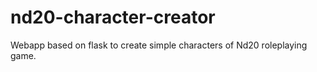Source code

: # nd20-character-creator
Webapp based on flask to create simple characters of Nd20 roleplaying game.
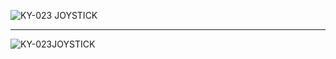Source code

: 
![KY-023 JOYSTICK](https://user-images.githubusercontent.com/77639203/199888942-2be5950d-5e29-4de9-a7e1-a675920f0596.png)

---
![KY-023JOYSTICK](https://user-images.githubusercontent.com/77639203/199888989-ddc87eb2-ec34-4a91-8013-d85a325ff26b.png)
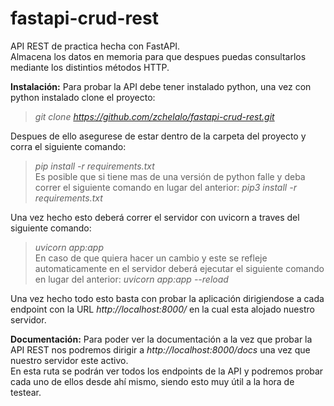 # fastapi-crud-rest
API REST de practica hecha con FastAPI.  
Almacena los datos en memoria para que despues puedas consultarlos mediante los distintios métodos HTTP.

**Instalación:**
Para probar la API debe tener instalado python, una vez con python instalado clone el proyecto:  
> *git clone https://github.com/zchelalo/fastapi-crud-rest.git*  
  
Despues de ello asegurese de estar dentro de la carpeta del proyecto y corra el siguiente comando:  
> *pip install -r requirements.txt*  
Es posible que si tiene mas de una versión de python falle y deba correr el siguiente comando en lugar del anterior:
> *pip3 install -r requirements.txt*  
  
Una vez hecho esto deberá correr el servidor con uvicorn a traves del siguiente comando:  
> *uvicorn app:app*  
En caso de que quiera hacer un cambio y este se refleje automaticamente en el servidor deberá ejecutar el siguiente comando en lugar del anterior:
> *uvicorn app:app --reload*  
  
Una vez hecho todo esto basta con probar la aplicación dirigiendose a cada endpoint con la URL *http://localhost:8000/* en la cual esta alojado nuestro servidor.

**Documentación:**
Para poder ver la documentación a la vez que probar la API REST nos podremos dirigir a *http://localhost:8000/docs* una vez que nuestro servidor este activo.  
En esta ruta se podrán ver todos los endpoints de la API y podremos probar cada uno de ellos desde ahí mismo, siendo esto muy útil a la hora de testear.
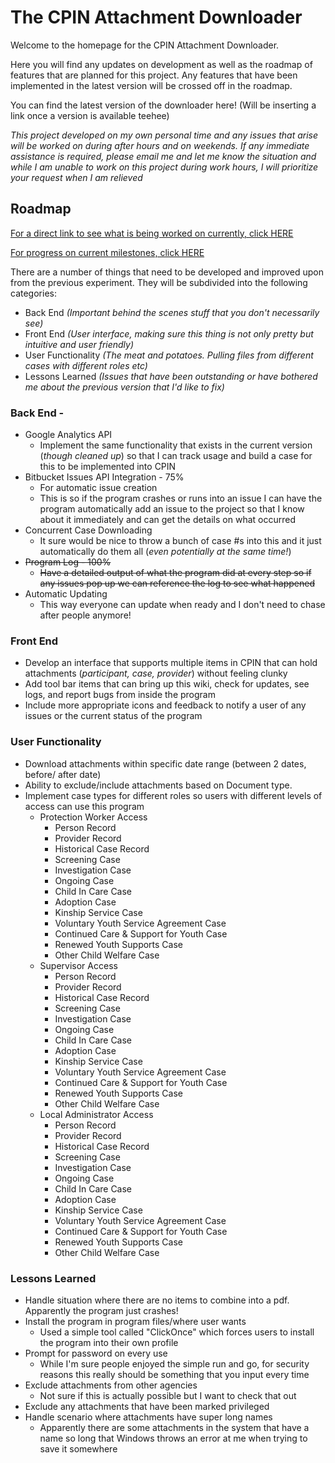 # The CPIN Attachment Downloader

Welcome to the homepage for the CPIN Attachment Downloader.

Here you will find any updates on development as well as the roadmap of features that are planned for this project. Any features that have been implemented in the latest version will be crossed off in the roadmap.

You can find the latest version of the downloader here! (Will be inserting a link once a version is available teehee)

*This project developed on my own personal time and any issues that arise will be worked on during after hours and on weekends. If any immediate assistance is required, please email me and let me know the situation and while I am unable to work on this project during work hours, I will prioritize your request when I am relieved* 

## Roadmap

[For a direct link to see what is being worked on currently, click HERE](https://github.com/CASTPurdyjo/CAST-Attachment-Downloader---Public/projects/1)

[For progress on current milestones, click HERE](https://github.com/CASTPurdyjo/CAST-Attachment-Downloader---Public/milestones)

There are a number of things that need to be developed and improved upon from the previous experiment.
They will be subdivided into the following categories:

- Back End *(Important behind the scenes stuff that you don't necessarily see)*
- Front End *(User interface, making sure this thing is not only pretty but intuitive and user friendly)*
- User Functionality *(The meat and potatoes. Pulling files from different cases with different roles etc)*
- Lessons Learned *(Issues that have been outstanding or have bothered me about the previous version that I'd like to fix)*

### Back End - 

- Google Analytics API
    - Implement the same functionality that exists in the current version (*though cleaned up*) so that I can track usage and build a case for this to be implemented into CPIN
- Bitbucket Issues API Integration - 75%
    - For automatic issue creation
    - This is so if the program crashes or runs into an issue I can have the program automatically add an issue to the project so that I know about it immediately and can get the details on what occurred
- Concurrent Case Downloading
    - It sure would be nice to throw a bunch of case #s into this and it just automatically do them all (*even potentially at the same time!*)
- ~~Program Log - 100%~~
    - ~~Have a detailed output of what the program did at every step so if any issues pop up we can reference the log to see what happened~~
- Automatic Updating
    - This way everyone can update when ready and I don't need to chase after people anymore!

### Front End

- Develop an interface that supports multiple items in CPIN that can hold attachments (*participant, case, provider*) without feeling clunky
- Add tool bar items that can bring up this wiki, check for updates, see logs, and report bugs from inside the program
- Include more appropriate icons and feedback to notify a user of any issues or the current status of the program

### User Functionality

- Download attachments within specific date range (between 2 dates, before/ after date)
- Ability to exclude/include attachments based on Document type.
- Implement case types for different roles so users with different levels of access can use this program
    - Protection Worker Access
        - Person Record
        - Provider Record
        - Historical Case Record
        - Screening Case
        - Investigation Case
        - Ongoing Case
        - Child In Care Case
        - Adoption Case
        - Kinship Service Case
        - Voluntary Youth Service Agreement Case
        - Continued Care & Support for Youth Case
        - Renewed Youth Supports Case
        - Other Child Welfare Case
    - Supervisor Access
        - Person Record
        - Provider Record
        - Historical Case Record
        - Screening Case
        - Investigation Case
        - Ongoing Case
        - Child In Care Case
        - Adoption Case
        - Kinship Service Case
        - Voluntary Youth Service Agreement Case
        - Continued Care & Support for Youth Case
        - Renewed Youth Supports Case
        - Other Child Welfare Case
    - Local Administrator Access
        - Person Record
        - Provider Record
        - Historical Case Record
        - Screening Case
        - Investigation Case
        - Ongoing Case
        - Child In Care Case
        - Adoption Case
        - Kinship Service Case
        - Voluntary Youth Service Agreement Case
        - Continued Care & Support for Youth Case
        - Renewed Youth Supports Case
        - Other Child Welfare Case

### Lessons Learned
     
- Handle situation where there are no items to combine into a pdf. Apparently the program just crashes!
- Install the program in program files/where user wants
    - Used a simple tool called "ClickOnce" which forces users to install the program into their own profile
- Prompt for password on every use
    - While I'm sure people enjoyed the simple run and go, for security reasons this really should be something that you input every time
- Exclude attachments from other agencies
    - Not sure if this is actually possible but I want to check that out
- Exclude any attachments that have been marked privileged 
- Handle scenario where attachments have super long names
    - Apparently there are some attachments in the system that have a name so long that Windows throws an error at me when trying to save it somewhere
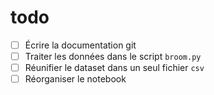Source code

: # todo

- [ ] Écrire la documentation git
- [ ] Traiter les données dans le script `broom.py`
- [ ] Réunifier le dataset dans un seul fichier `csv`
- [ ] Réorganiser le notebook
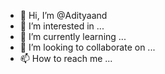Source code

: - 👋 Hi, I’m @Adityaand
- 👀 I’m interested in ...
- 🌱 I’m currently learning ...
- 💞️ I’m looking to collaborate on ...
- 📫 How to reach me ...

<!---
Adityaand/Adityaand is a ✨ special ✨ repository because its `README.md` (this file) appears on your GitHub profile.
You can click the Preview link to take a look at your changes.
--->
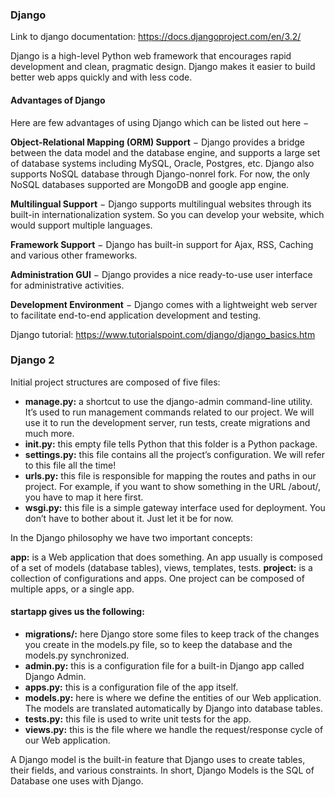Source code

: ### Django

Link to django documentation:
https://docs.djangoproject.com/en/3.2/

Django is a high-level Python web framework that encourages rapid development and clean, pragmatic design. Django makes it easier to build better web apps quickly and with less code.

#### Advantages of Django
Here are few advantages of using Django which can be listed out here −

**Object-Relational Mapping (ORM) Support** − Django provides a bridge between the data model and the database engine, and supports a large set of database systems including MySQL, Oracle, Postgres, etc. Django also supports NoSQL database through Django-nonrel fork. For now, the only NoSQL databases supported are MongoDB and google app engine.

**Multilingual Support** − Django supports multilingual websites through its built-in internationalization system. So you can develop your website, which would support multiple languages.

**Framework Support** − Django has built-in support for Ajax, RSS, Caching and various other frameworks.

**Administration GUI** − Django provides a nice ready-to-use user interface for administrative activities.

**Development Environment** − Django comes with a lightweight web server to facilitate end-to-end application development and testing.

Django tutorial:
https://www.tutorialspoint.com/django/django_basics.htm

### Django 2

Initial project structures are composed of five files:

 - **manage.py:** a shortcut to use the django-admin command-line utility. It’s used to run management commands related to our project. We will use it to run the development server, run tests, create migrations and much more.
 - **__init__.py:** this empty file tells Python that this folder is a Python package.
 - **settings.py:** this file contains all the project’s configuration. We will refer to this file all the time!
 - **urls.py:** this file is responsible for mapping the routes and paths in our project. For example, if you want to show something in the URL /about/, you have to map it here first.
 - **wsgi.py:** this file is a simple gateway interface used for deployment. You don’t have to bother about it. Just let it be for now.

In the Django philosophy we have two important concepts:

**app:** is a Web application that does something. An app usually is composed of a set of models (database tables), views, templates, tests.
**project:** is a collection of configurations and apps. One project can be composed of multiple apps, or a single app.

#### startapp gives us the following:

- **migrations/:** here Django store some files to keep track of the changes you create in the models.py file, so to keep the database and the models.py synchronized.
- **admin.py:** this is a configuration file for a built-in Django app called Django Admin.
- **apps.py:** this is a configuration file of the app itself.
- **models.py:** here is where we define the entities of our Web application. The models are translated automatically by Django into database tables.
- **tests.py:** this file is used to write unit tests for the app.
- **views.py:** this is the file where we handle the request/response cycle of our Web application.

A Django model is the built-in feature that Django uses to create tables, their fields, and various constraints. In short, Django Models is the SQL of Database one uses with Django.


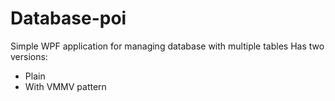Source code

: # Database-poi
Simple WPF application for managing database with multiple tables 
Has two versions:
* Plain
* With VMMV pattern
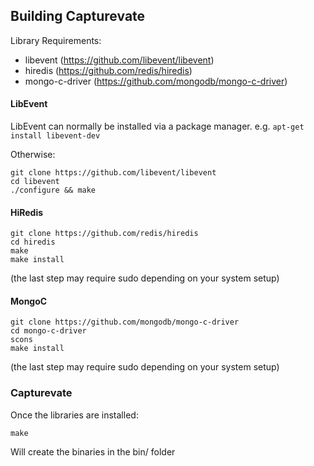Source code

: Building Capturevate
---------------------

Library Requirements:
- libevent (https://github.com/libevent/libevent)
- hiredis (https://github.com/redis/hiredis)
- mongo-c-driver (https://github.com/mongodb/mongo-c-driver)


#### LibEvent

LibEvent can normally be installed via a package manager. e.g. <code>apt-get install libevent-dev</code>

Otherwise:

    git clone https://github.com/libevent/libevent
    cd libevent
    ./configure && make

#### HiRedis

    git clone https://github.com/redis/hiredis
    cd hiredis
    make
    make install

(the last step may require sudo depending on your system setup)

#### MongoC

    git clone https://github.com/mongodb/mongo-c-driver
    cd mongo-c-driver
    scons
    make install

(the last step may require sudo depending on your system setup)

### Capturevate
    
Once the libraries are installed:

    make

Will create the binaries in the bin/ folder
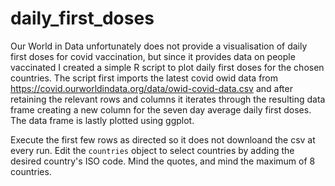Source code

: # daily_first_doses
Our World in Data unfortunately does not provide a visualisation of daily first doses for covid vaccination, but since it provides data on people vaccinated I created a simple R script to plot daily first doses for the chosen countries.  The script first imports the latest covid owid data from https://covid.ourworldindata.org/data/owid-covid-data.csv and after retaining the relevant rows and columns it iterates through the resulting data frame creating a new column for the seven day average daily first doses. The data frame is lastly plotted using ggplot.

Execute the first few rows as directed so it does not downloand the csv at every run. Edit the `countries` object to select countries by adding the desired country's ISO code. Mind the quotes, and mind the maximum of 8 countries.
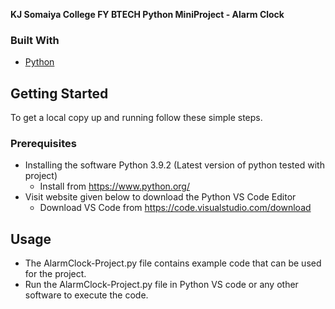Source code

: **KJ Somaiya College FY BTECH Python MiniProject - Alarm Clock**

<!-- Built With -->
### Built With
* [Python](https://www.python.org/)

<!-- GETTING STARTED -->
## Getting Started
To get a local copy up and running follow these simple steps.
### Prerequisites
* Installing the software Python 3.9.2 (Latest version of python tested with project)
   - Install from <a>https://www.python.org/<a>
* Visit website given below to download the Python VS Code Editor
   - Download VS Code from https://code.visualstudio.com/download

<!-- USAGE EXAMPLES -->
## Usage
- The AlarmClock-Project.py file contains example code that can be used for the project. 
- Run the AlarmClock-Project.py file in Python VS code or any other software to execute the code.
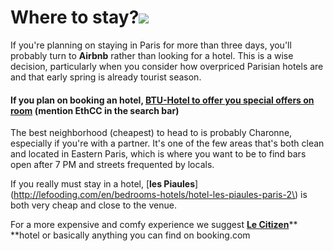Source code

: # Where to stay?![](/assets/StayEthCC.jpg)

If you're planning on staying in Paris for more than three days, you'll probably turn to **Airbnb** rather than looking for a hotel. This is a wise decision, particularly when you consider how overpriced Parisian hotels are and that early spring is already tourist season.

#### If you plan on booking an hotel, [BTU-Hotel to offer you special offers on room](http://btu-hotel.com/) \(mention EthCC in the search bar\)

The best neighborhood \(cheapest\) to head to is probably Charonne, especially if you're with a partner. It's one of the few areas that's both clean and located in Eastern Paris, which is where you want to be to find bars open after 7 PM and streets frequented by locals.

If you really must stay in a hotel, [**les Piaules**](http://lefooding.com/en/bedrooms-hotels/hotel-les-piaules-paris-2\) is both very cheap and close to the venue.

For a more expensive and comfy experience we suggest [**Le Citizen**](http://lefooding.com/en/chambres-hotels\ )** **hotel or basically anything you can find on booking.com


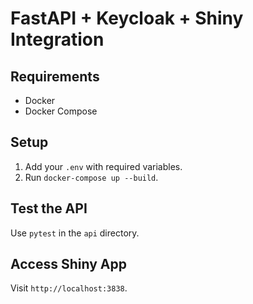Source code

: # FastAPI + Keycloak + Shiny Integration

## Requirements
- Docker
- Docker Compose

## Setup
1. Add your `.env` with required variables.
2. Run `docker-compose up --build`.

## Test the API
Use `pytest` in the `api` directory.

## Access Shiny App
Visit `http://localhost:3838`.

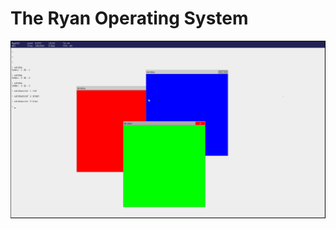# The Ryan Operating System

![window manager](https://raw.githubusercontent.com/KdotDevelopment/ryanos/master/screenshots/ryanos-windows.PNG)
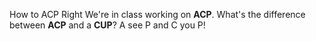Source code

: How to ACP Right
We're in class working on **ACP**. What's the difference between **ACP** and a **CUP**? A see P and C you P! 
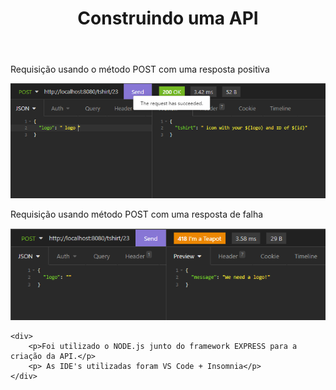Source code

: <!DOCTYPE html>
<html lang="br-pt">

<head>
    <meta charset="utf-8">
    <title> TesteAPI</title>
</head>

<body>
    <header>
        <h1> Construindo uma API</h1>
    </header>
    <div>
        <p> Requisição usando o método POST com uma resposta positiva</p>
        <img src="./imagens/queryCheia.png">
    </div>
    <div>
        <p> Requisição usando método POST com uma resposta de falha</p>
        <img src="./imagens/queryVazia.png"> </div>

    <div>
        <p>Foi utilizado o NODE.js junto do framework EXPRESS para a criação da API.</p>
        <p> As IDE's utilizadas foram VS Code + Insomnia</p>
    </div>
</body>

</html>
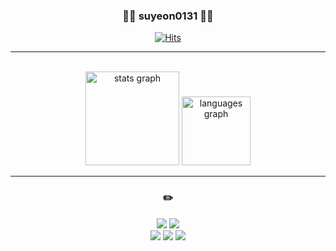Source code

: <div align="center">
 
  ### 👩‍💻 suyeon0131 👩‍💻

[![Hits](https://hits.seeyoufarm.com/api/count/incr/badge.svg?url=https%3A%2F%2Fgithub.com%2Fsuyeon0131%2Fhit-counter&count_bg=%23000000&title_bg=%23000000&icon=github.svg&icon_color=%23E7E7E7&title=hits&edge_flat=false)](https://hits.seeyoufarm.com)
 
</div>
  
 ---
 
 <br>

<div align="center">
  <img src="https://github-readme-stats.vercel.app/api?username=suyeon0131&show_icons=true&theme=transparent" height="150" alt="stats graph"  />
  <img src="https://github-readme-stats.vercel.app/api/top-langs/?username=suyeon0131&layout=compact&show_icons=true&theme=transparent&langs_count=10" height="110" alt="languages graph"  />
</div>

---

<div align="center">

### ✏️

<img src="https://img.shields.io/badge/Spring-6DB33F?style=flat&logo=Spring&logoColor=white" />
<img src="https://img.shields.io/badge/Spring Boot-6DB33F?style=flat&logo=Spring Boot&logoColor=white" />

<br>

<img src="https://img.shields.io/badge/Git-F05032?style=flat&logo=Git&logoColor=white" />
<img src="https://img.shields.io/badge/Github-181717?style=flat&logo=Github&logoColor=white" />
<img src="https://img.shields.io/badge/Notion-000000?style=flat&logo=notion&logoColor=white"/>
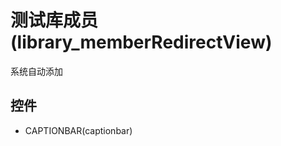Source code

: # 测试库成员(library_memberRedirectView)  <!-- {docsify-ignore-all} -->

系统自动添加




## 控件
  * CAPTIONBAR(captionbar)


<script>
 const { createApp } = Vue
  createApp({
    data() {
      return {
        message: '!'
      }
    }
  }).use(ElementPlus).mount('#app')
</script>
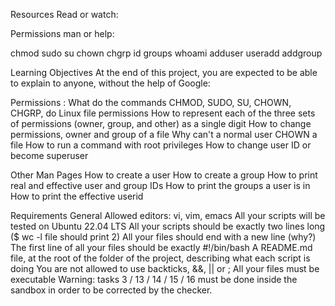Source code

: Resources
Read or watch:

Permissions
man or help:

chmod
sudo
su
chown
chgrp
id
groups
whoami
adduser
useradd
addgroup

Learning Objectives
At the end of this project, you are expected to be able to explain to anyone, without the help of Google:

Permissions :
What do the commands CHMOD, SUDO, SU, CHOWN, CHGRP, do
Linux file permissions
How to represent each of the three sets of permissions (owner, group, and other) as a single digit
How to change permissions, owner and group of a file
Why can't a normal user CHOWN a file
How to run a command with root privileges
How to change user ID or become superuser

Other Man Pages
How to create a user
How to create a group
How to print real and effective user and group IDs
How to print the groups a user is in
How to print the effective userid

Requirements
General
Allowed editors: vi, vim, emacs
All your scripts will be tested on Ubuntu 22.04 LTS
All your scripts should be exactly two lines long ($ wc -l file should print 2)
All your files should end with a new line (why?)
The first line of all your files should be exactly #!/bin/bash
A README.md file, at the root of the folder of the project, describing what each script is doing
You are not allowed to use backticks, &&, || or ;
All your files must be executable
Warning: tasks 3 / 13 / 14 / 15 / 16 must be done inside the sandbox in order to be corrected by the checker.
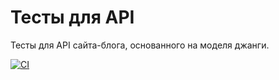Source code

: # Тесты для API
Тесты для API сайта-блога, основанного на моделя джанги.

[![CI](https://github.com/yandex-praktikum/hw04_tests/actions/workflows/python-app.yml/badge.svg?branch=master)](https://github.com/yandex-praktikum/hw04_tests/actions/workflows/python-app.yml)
**********
- WORK REQUEST: Lines with the string "uvicorn": pick each one out of the material and return it.

- WRITTEN ANSWER:
Una vez hecho esto deberá correr el servidor con uvicorn a traves del siguiente comando:  
> *uvicorn app:app*  
> *uvicorn app:app --reload*  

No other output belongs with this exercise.